* [TASK PROMPT] Below are the records. Gather each line that holds "status".

Saved data entries
***

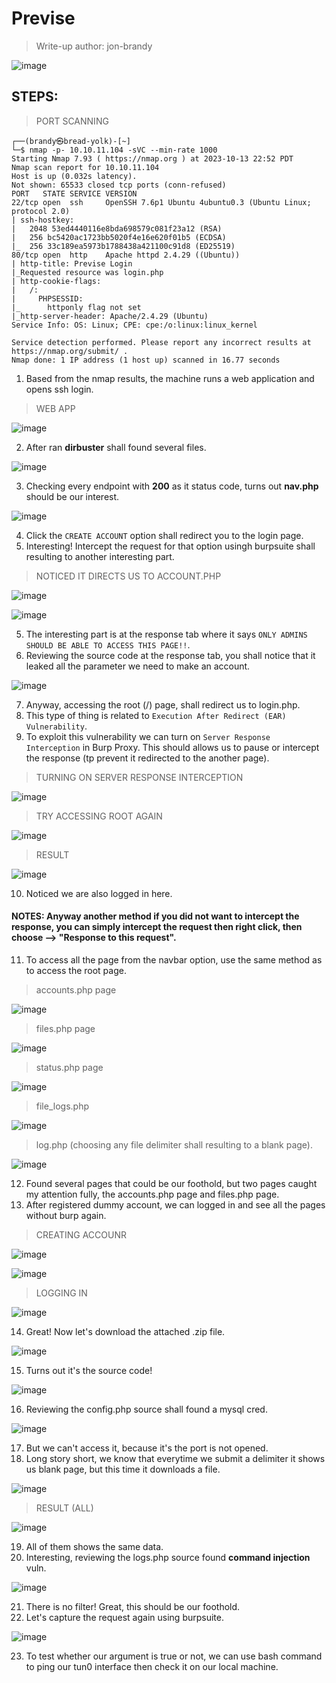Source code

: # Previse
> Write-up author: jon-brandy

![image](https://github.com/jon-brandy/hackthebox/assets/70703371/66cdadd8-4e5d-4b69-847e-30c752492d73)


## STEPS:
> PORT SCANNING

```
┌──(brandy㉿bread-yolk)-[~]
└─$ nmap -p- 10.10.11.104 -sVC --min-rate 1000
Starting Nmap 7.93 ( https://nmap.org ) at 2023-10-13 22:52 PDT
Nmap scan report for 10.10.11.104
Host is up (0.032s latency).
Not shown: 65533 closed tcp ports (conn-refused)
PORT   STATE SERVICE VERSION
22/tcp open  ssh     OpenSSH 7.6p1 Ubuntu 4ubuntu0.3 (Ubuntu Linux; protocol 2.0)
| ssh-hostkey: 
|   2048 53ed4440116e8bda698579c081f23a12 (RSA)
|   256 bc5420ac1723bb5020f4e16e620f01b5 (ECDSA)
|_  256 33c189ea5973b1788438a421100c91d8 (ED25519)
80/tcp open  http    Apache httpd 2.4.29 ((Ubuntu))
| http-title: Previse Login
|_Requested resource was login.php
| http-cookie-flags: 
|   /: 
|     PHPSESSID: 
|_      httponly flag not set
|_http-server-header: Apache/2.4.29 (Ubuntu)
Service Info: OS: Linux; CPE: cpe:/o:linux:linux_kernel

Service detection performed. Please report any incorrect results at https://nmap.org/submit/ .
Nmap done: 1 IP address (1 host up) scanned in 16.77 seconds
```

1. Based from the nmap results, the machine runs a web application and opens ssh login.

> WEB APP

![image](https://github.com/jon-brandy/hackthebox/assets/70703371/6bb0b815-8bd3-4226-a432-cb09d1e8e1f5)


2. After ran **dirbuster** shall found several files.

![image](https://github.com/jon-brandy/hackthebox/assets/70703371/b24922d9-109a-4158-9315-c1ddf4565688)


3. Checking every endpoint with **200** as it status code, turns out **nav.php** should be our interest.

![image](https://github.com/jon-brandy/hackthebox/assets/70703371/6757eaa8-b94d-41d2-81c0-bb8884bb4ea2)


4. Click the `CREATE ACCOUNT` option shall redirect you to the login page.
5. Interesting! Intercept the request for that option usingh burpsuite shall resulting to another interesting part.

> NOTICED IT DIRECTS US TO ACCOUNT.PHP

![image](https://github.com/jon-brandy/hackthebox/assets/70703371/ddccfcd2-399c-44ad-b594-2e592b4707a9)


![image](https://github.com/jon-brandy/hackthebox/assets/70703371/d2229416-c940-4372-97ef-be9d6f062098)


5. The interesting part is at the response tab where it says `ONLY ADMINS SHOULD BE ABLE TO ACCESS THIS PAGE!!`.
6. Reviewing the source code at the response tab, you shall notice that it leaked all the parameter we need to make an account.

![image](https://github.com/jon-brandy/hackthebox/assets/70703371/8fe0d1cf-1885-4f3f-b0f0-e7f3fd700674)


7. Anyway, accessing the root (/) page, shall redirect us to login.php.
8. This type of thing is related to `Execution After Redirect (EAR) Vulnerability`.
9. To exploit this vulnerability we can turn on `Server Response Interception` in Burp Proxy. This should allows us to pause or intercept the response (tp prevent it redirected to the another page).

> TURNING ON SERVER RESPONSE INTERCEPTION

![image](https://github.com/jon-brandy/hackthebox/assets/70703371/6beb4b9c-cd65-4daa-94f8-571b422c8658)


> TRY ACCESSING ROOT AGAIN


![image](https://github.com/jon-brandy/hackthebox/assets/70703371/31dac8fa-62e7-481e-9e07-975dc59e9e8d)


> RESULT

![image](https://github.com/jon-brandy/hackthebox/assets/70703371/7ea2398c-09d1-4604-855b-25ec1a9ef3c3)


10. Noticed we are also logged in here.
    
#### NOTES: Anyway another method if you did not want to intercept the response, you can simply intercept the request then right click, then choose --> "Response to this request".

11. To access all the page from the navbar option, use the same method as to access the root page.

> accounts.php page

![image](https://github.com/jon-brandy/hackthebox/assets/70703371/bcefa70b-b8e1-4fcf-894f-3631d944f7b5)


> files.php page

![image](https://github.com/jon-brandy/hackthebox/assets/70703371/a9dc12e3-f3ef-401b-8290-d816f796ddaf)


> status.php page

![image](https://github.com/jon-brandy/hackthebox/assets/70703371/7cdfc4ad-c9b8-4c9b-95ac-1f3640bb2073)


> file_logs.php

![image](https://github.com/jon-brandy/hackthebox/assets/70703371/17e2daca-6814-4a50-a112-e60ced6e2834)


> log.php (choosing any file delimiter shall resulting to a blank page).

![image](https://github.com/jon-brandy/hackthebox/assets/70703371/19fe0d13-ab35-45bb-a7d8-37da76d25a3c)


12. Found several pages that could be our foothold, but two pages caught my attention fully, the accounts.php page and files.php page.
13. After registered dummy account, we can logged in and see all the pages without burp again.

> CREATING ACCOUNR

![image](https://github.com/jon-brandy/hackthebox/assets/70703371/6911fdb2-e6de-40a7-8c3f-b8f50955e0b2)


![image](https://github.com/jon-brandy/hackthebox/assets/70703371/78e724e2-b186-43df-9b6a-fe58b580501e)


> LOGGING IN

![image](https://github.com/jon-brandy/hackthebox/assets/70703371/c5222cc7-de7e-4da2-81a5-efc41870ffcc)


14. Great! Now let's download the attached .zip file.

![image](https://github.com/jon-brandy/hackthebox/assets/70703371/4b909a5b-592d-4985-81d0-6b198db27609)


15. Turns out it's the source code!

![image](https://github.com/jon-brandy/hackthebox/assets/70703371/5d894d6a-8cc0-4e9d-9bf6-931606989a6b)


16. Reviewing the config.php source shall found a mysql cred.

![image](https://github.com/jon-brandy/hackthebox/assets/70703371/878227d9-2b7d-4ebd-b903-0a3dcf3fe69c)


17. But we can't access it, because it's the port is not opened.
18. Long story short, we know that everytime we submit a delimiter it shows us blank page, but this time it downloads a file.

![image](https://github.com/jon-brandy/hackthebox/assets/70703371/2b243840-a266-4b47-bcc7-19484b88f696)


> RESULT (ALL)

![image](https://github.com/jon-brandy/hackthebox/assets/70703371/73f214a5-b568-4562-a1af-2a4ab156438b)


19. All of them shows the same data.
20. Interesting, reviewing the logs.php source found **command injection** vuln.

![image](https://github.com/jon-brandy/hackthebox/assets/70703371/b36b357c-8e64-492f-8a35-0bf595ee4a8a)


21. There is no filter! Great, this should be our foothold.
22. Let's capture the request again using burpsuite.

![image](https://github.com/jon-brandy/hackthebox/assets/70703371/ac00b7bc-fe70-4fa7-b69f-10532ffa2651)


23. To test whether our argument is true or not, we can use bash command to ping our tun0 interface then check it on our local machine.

***

* [EXERCISE RESULT]
3. Checking every endpoint with **200** as it status code, turns out **nav.php** should be our interest.
> status.php page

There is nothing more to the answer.